== Data supplied ==
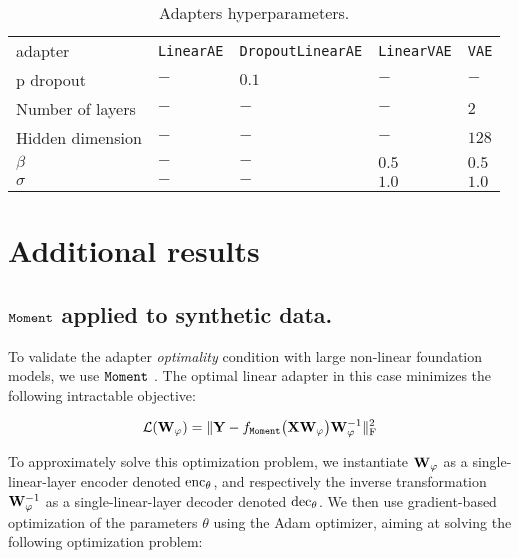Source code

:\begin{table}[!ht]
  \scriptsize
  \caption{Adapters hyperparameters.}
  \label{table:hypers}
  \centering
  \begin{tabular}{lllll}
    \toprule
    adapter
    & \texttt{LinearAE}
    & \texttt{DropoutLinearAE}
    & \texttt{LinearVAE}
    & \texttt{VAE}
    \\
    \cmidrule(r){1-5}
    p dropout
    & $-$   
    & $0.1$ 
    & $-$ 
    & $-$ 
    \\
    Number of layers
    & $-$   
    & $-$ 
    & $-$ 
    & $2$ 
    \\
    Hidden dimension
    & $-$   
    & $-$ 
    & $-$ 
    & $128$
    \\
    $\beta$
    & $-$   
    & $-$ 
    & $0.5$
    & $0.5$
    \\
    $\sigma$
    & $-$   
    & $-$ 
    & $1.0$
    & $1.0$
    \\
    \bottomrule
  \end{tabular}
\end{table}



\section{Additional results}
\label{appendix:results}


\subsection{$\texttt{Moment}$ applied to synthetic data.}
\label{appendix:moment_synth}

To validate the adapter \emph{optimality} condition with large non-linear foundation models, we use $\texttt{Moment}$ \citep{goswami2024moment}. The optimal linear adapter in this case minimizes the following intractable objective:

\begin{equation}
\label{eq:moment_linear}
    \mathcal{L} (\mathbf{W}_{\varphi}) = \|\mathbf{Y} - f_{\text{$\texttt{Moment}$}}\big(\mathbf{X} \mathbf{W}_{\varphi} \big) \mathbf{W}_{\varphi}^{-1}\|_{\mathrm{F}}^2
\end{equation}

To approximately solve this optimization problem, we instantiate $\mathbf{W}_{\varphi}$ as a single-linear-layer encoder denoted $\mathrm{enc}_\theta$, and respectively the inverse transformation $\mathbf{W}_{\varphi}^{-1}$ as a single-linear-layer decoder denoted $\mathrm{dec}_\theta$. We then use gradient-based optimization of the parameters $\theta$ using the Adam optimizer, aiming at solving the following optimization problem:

* * *

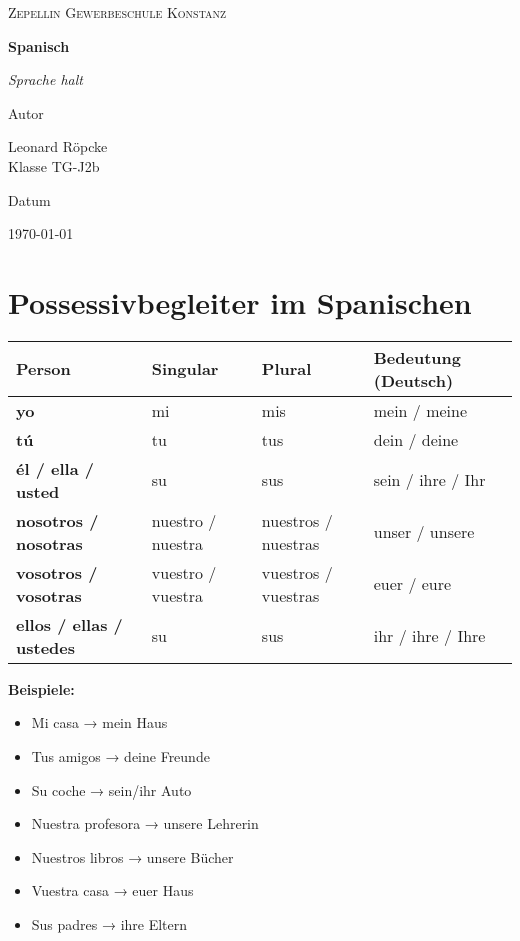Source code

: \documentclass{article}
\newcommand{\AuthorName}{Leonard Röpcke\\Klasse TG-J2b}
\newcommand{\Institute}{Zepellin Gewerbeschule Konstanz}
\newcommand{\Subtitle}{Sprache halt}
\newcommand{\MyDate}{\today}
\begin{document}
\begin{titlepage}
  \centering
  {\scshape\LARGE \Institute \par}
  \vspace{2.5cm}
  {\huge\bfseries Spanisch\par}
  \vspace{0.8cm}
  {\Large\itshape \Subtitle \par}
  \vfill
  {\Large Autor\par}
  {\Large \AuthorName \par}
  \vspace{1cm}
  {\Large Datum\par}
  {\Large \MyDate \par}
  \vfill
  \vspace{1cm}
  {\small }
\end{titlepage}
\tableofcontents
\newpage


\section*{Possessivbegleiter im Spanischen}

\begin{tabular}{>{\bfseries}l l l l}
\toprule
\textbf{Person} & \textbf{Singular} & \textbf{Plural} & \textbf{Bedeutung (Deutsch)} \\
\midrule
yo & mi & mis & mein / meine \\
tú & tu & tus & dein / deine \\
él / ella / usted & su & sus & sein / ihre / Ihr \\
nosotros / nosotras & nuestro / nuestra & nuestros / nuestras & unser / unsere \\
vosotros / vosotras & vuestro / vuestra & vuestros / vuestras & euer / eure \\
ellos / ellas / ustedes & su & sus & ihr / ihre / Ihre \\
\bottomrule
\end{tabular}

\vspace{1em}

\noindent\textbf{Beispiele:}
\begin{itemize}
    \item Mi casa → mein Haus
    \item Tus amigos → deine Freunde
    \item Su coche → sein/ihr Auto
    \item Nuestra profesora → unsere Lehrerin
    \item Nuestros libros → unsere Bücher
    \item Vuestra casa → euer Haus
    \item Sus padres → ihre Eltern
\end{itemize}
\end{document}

== Prompt ==
Tally the lines of the listing that include "Haus". Nothing but the resulting number should be returned.

== Output of the exercise ==
2